In 1944, Boyd was drafted into the Army and fought in Europe with the 104th Infantry Timberwolves Division until the end of World War II. The Timberwolves were well known as “Night Fighters” and are officially recognized as liberators of Nazi concentration camps. His father, Percival, died in Kemmerer one month after Boyd landed on Omaha Beach (two months after D-Day). Boyd was just outside Berlin when the war ended.

Following the war, Boyd returned to Kemmerer and met Barbara Tripp while working in a grocery store. They married on May 9, 1946. Due to lack of good jobs in Kemmerer, Boyd came to Arcata with his new father-in-law, Merle Tripp, to seek work in one of the lumber mills. His daughter, Kaye, was born in Kemmerer and at the young age of approximately two weeks old, Kaye, Barbara, and Barbara’s mother, Virginia Tripp, made the move to Arcata to reunite with Boyd and Barbara’s father. Three sons — Bob, Butch and Terry — were all born in Arcata. His first job was cleaning the kitchen at nights at the Eureka Inn. He quickly found work at Hammond Lumber Company. Then he operated his own gas station (Buck’s Chevron in Arcata) from the mid 1950s to mid 1970s. He then began a new career at TP Tire, from which he retired in 1992 at the age of 68.

Boyd enjoyed dancing, bowling, golfing, playing cards on Saturday nights with the same group of friends for nearly 60 years, and making delicious oatmeal cookies. He and Barbara enjoyed trips to Reno in their younger years, and then local casinos. He was sure to go to the Ferndale Fair horse races each year. After Barbara passed away in 2001, Boyd continued to care for his mother-in-law, Virginia, until her passing in 2005.
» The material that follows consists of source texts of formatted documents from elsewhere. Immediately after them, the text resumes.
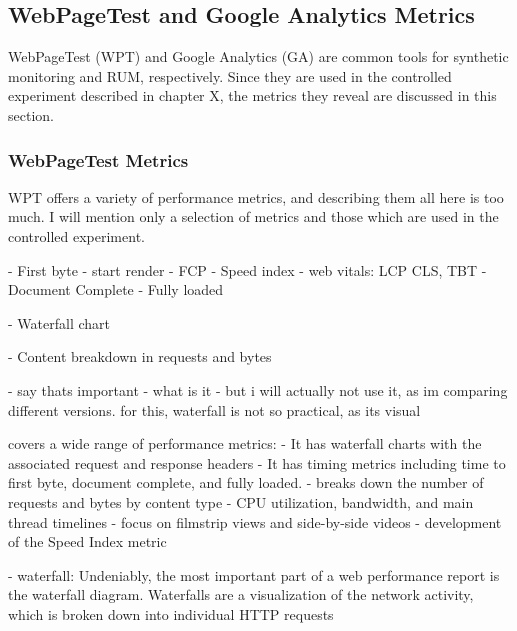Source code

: 
\subsection{WebPageTest and Google Analytics Metrics}
\label{subsection:wpt_ga_metrics}

WebPageTest (WPT) and Google Analytics (GA) are common tools for synthetic monitoring and RUM, respectively.
Since they are used in the controlled experiment described in chapter X, the metrics they reveal are discussed in this section.



\subsubsection{WebPageTest Metrics}

WPT offers a variety of performance metrics, and describing them all here is too much.
I will mention only a selection of metrics and those which are used in the controlled experiment.


- First byte
- start render
- FCP
- Speed index
- web vitals: LCP CLS, TBT
- Document Complete
- Fully loaded

- Waterfall chart

- Content breakdown in requests and bytes





- say thats important
- what is it
- but i will actually not use it, as im comparing different versions. for this, waterfall is not so practical, as its visual




covers a wide range of performance metrics:
- It has waterfall charts with the associated request and response headers
- It has timing metrics including time to first byte, document complete, and fully loaded.
- breaks down the number of requests and bytes by content type
- CPU utilization, bandwidth, and main thread timelines
- focus on filmstrip views and side-by-side videos
- development of the Speed Index metric

- waterfall: Undeniably, the most important part of a web performance report is the waterfall diagram. Waterfalls are a visualization of the network activity, which is broken down into individual HTTP requests



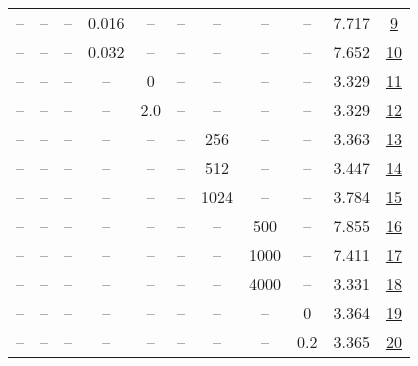 \begin{table}[H]
\begin{tabular}{ccccccccccc}
-- & -- & -- & 0.016 & -- & -- & -- & -- & -- & 7.717 & \href{https://wandb.ai/stanford-mercury/optimizer-scaling/runs/sweep-130m-10B-mini76c7dflr0.016-wd0.1-minlr0-warmup2000-b10.9-b-42ab2c}{9} \\
-- & -- & -- & 0.032 & -- & -- & -- & -- & -- & 7.652 & \href{https://wandb.ai/stanford-mercury/optimizer-scaling/runs/sweep-130m-10B-mini7491aelr0.032-wd0.1-minlr0-warmup2000-b10.9-b-eec75e}{10} \\
-- & -- & -- & -- & 0 & -- & -- & -- & -- & 3.329 & \href{https://wandb.ai/stanford-mercury/optimizer-scaling/runs/sweep-130m-10B-minif4de6alr0.008-wd0.1-minlr0-warmup2000-b10.9-b-8231f8}{11} \\
-- & -- & -- & -- & 2.0 & -- & -- & -- & -- & 3.329 & \href{https://wandb.ai/stanford-mercury/optimizer-scaling/runs/sweep-130m-10B-minifd3dbflr0.008-wd0.1-minlr0-warmup2000-b10.9-b-06509e}{12} \\
-- & -- & -- & -- & -- & -- & 256 & -- & -- & 3.363 & \href{https://wandb.ai/stanford-mercury/optimizer-scaling/runs/sweep-130m-10B-mini5a8324lr0.008-wd0.1-minlr0-warmup2000-b10.9-b-b209a4}{13} \\
-- & -- & -- & -- & -- & -- & 512 & -- & -- & 3.447 & \href{https://wandb.ai/stanford-mercury/optimizer-scaling/runs/sweep-130m-10B-mini845331lr0.008-wd0.1-minlr0-warmup2000-b10.9-b-d5fe03}{14} \\
-- & -- & -- & -- & -- & -- & 1024 & -- & -- & 3.784 & \href{https://wandb.ai/stanford-mercury/optimizer-scaling/runs/sweep-130m-10B-mini3fca05lr0.008-wd0.1-minlr0-warmup2000-b10.9-b-a825c0}{15} \\
-- & -- & -- & -- & -- & -- & -- & 500 & -- & 7.855 & \href{https://wandb.ai/stanford-mercury/optimizer-scaling/runs/sweep-130m-10B-minio76dae9lr0.008-wd0.1-minlr0-warmup500-b10.9-b-134f1f}{16} \\
-- & -- & -- & -- & -- & -- & -- & 1000 & -- & 7.411 & \href{https://wandb.ai/stanford-mercury/optimizer-scaling/runs/sweep-130m-10B-mini684316lr0.008-wd0.1-minlr0-warmup1000-b10.9-b-419ffe}{17} \\
-- & -- & -- & -- & -- & -- & -- & 4000 & -- & 3.331 & \href{https://wandb.ai/stanford-mercury/optimizer-scaling/runs/sweep-130m-10B-mini48c902lr0.008-wd0.1-minlr0-warmup4000-b10.9-b-c9d5f8}{18} \\
-- & -- & -- & -- & -- & -- & -- & -- & 0 & 3.364 & \href{https://wandb.ai/stanford-mercury/optimizer-scaling/runs/sweep-130m-10B-mini774178lr0.008-wd0-minlr0-warmup2000-b10.9-b20-1ab0b9}{19} \\
-- & -- & -- & -- & -- & -- & -- & -- & 0.2 & 3.365 & \href{https://wandb.ai/stanford-mercury/optimizer-scaling/runs/sweep-130m-10B-minic5c69blr0.008-wd0.2-minlr0-warmup2000-b10.9-b-0638b6}{20} \\
\bottomrule
\end{tabular}
\end{table}

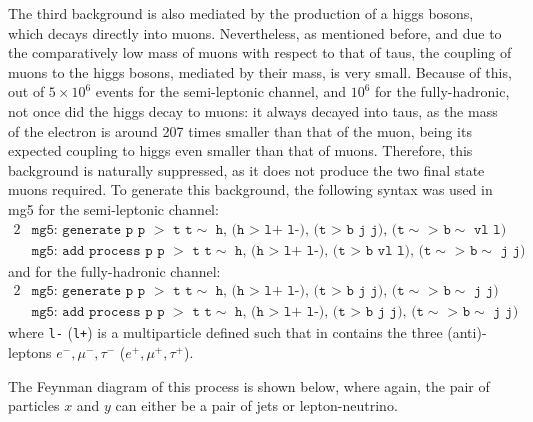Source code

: The third background is also mediated by the production of a higgs bosons, which decays directly into muons. Nevertheless, as mentioned before, and due to the comparatively low mass of muons with respect to that of taus, the coupling of muons to the higgs bosons, mediated by their mass, is very small. Because of this, out of $5\times10^6$ events for the semi-leptonic channel, and $10^6$ for the fully-hadronic, not once did the higgs decay to muons: it always decayed into taus, as the mass of the electron is around 207 times smaller than that of the muon, being its expected coupling to higgs even smaller than that of muons. Therefore, this background is naturally suppressed, as it does not produce the two final state muons required. To generate this background, the following syntax was used in mg5 for the semi-leptonic channel:
\begin{alignat*}{2}
    &\texttt{mg5: generate p p $>$ t t$\sim$ h, (h > l+ l-), (t > b j j), (t$\sim$ > b$\sim$ vl l)} \\
    &\texttt{mg5: add process p p $>$ t t$\sim$ h, (h > l+ l-), (t > b vl l), (t$\sim$ > b$\sim$ j j)}
\end{alignat*}
and for the fully-hadronic channel:
\begin{alignat*}{2}
    &\texttt{mg5: generate p p $>$ t t$\sim$ h, (h > l+ l-), (t > b j j), (t$\sim$ > b$\sim$ j j)} \\
    &\texttt{mg5: add process p p $>$ t t$\sim$ h, (h > l+ l-), (t > b j j), (t$\sim$ > b$\sim$ j j)}
\end{alignat*}
where \texttt{l-} (\texttt{l+}) is a multiparticle defined such that in contains the three (anti)-leptons $e^-, \mu^-, \tau^-$ ($e^+, \mu^+, \tau^+$).

The Feynman diagram of this process is shown below, where again, the pair of particles $x$ and $y$ can either be a pair of jets or lepton-neutrino.


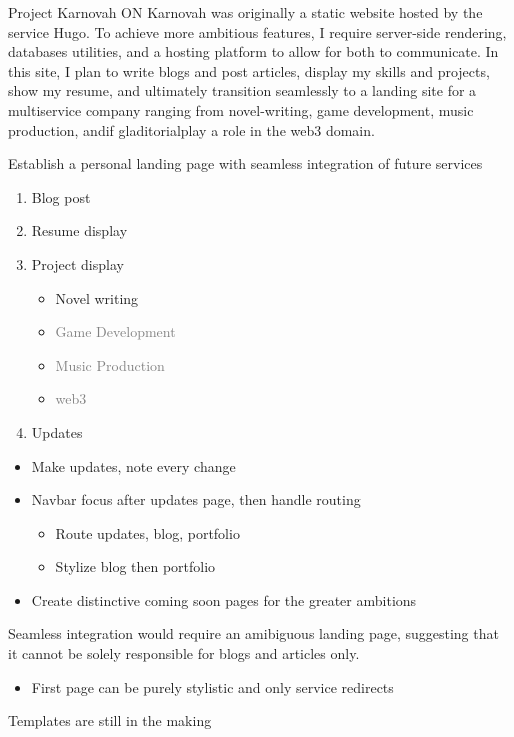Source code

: \documentclass{article}
\begin{document}
\frontmatter
{Project} 
{Karnovah}
{ON}
{Karnovah was originally a static website hosted by the service Hugo. To achieve more ambitious features, I require server-side rendering, databases utilities, and a hosting platform to allow for both to communicate. In this site, I plan to write blogs and post articles, display my skills and projects, show my resume, and ultimately transition seamlessly to a landing site for a multiservice company ranging from novel-writing, game development, music production, and{\textemdash}if gladitorial{\textemdash}play a role in the web3 domain.}

\strategy
{Establish a personal landing page with seamless integration of future services}
{
  \begin{center}
    \begin{enumerate}
      \item Blog post\footnotemark[1]
      \item Resume display\footnotemark[1]
      \item Project display\footnotemark[1]
        \begin{itemize}
          \item Novel writing
          \item \textcolor{gray}{Game Development}
          \item \textcolor{gray}{Music Production}
          \item \textcolor{gray}{web3}
        \end{itemize}
      \item Updates\footnotemark[1]
    \end{enumerate}
  \end{center}
}
{
  \raggedright
  \begin{itemize}
    \item Make updates, note every change
    \item Navbar focus after updates page, then handle routing
      \begin{itemize}
        \item Route updates, blog, portfolio
        \item Stylize blog then portfolio
      \end{itemize}
    \item Create distinctive coming soon pages for the greater ambitions
  \end{itemize}
}
{
  \raggedright
  Seamless integration would require an amibiguous landing page, suggesting that it cannot be solely responsible for blogs and articles only.
  \begin{itemize}
    \item First page can be purely stylistic and only service redirects\footnotemark[2]
  \end{itemize}
}

\deploy
{}
{Templates are still in the making}

\report
{}

\end{document}
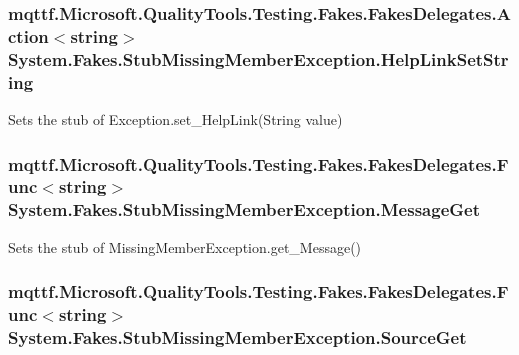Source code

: \hypertarget{class_system_1_1_fakes_1_1_stub_missing_member_exception_a69763328ffc3aea2fb6e02c0e23f6cc1}{
\subsubsection[{Help\-Link\-Set\-String}]{\setlength{\rightskip}{0pt plus 5cm}mqttf.\-Microsoft.\-Quality\-Tools.\-Testing.\-Fakes.\-Fakes\-Delegates.\-Action$<$string$>$ System.\-Fakes.\-Stub\-Missing\-Member\-Exception.\-Help\-Link\-Set\-String}}\label{class_system_1_1_fakes_1_1_stub_missing_member_exception_a69763328ffc3aea2fb6e02c0e23f6cc1}


Sets the stub of Exception.\-set\-\_\-\-Help\-Link(\-String value)

\hypertarget{class_system_1_1_fakes_1_1_stub_missing_member_exception_a75b800fc5f536649bbafb0e673e11ea7}{
\subsubsection[{Message\-Get}]{\setlength{\rightskip}{0pt plus 5cm}mqttf.\-Microsoft.\-Quality\-Tools.\-Testing.\-Fakes.\-Fakes\-Delegates.\-Func$<$string$>$ System.\-Fakes.\-Stub\-Missing\-Member\-Exception.\-Message\-Get}}\label{class_system_1_1_fakes_1_1_stub_missing_member_exception_a75b800fc5f536649bbafb0e673e11ea7}


Sets the stub of Missing\-Member\-Exception.\-get\-\_\-\-Message()

\hypertarget{class_system_1_1_fakes_1_1_stub_missing_member_exception_a4cbfa7a14df58a52470b7b51cec38220}{
\subsubsection[{Source\-Get}]{\setlength{\rightskip}{0pt plus 5cm}mqttf.\-Microsoft.\-Quality\-Tools.\-Testing.\-Fakes.\-Fakes\-Delegates.\-Func$<$string$>$ System.\-Fakes.\-Stub\-Missing\-Member\-Exception.\-Source\-Get}}\label{class_system_1_1_fakes_1_1_stub_missing_member_exception_a4cbfa7a14df58a52470b7b51cec38220}


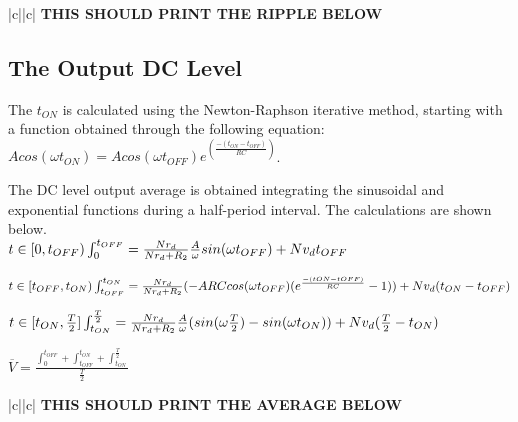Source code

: \begin{center}
   \begin{tabular}{|c||c|}
      \hline    
       {\bf THIS SHOULD PRINT THE RIPPLE BELOW} \\
      \hline
        
   \end{tabular}
 \end{center}

\subsection{The Output DC Level}
\label{subsec:dclevel}

The $t_{ON}$ is calculated using the Newton-Raphson iterative method, starting with a function obtained through the following equation: $Acos(\omega t_{ON})=Acos(\omega t_{OFF})e^(\frac{-(t_{ON}-t_{OFF})}{RC})$.

The DC level output average is obtained integrating the sinusoidal and exponential functions during a half-period interval. The calculations are shown below.\\

$t\in[0,t_{OFF})\\
\int_{0}^{t_{OFF}}=\frac{N r_d}{N r_d + R_2}\frac{A}{\omega}sin(\omega t_{OFF})+N v_d t_{OFF}\\$

$t\in[t_{OFF},t_{ON})\\
\int_{t_{OFF}}^{t_{ON}}=\frac{N r_d}{N r_d + R_2}(-A R C cos(\omega t_{OFF})(e^{\frac{-({tON}-{tOFF})}{RC}}-1))+N v_d (t_{ON} - t_{OFF})\\$

$t\in[t_{ON},\frac{T}{2}]\\
\int_{t_{ON}}^{\frac{T}{2}}=\frac{N r_d}{N r_d + R_2}\frac{A}{\omega}(sin(\omega \frac{T}{2})-sin(\omega t_{ON}))+N v_d (\frac{T}{2}-t_{ON})\\$

$\overline{V}=\frac{\int_{0}^{t_{OFF}}+\int_{t_{OFF}}^{t_{ON}}+\int_{t_{ON}}^{\frac{T}{2}}}{\frac{T}{2}}$

\begin{center}
   \begin{tabular}{|c||c|}
      \hline    
       {\bf THIS SHOULD PRINT THE AVERAGE BELOW} \\
      \hline
        
   \end{tabular}
 \end{center}


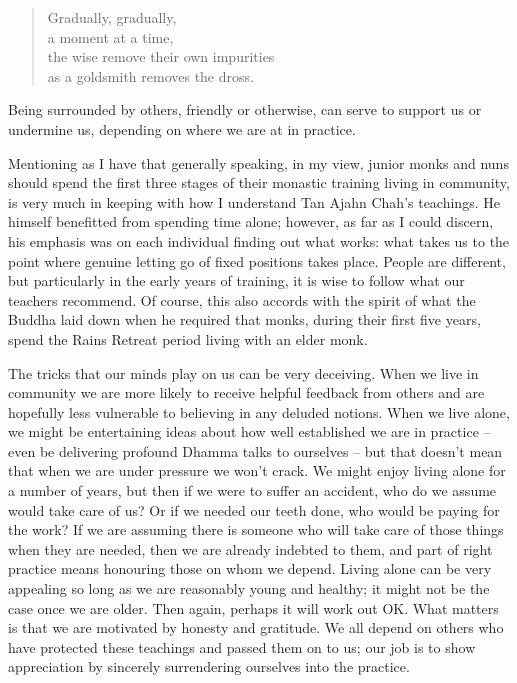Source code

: \clearpage

\begin{quote}
  Gradually, gradually,\\
  a moment at a time,\\
  the wise remove their own impurities\\
  as a goldsmith removes the dross.
\end{quote}

Being surrounded by others, friendly or otherwise, can serve to support
us or undermine us, depending on where we are at in practice.

Mentioning as I have that generally speaking, in my view, junior monks
and nuns should spend the first three stages of their monastic training
living in community, is very much in keeping with how I understand Tan
Ajahn Chah's teachings. He himself benefitted from spending time alone;
however, as far as I could discern, his emphasis was on each individual
finding out what works: what takes us to the point where genuine letting
go of fixed positions takes place. People are different, but
particularly in the early years of training, it is wise to follow what
our teachers recommend. Of course, this also accords with the spirit of
what the Buddha laid down when he required that monks, during their
first five years, spend the Rains Retreat period living with an elder
monk.

The tricks that our minds play on us can be very deceiving. When we live
in community we are more likely to receive helpful feedback from others
and are hopefully less vulnerable to believing in any deluded notions.
When we live alone, we might be entertaining ideas about how well
established we are in practice -- even be delivering profound Dhamma
talks to ourselves -- but that doesn't mean that when we are under
pressure we won't crack. We might enjoy living alone for a number of
years, but then if we were to suffer an accident, who do we assume would
take care of us? Or if we needed our teeth done, who would be paying for
the work? If we are assuming there is someone who will take care of
those things when they are needed, then we are already indebted to them,
and part of right practice means honouring those on whom we depend.
Living alone can be very appealing so long as we are reasonably young
and healthy; it might not be the case once we are older. Then again,
perhaps it will work out OK. What matters is that we are motivated by
honesty and gratitude. We all depend on others who have protected these
teachings and passed them on to us; our job is to show appreciation by
sincerely surrendering ourselves into the practice.

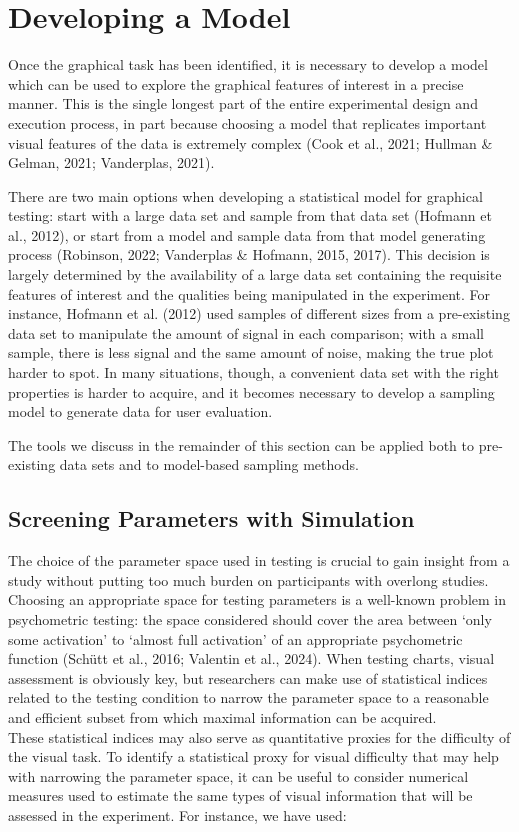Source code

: \documentclass[
  10pt,
  letterpaper,
  DIV=11,
  numbers=noendperiod]{scrartcl}
\begin{document}
\section{Developing a Model}\label{sec-model-dev}

Once the graphical task has been identified, it is necessary to develop
a model which can be used to explore the graphical features of interest
in a precise manner. This is the single longest part of the entire
experimental design and execution process, in part because choosing a
model that replicates important visual features of the data is extremely
complex (Cook et al., 2021; Hullman \& Gelman, 2021; Vanderplas, 2021).

There are two main options when developing a statistical model for
graphical testing: start with a large data set and sample from that data
set (Hofmann et al., 2012), or start from a model and sample data from
that model generating process (Robinson, 2022; Vanderplas \& Hofmann,
2015, 2017). This decision is largely determined by the availability of
a large data set containing the requisite features of interest and the
qualities being manipulated in the experiment. For instance, Hofmann et
al. (2012) used samples of different sizes from a pre-existing data set
to manipulate the amount of signal in each comparison; with a small
sample, there is less signal and the same amount of noise, making the
true plot harder to spot. In many situations, though, a convenient data
set with the right properties is harder to acquire, and it becomes
necessary to develop a sampling model to generate data for user
evaluation.

The tools we discuss in the remainder of this section can be applied
both to pre-existing data sets and to model-based sampling methods.

\subsection{Screening Parameters with
Simulation}\label{screening-parameters-with-simulation}

The choice of the parameter space used in testing is crucial to gain
insight from a study without putting too much burden on participants
with overlong studies. Choosing an appropriate space for testing
parameters is a well-known problem in psychometric testing: the space
considered should cover the area between `only some activation' to
`almost full activation' of an appropriate psychometric function (Schütt
et al., 2016; Valentin et al., 2024). When testing charts, visual
assessment is obviously key, but researchers can make use of statistical
indices related to the testing condition to narrow the parameter space
to a reasonable and efficient subset from which maximal information can
be acquired.\\
These statistical indices may also serve as quantitative proxies for the
difficulty of the visual task. To identify a statistical proxy for
visual difficulty that may help with narrowing the parameter space, it
can be useful to consider numerical measures used to estimate the same
types of visual information that will be assessed in the experiment. For
instance, we have used:
\end{document}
Boyd was a gentle, quiet man who rarely stated an opinion about anything. He didn’t like fights, arguments or controversy. He was also quiet in his faith but there is no doubt he put his hope and trust in Jesus.

Boyd was preceded in death by his parents, 12 siblings, and Barbara, his beloved of 55 years.

He leaves behind and will be greatly missed by his children Kaye (John) Carey, Eureka; Bob (Lisa) Buck, McKinleyville; Butch (Roland) Buck, Guerneville; and Terry (Kim) Buck, Las Vegas. Grandchildren are Andre (Carla) Carey, Arcata; Lori (Paul) Regalo, Eureka; Kelly Buck, Calistoga; Kristin (Dave) Tierney, Eureka; Melissa (Alberto) Sanchez, Las Vegas. Great-grandchildren are Taylor and Morgan Carey, McKinleyville; Justin (Justin) Preyer, Benicia, Tanner Hooven, Madera, and Bailey Chase, Eureka; and great-great-grandson Bentley Sloan, McKinleyville. His sister-in-law, June Ness, Stanwood, Washington, survives him and will miss him dearly, as well as numerous nieces and nephews, and many friends.

All friends and family are invited to graveside services at Greenwood Cemetery, Arcata, Wednesday, July 24, 2019 at 2 pm. After the service, we’ll gather at E&O Lanes, 1417 Glendale Drive, McKinleyville (toward Blue Lake), for a Celebration of Life. Please go to Paul’s Chapel online guestbook to share memories or condolences.

Good night, Dad. See you in the morning.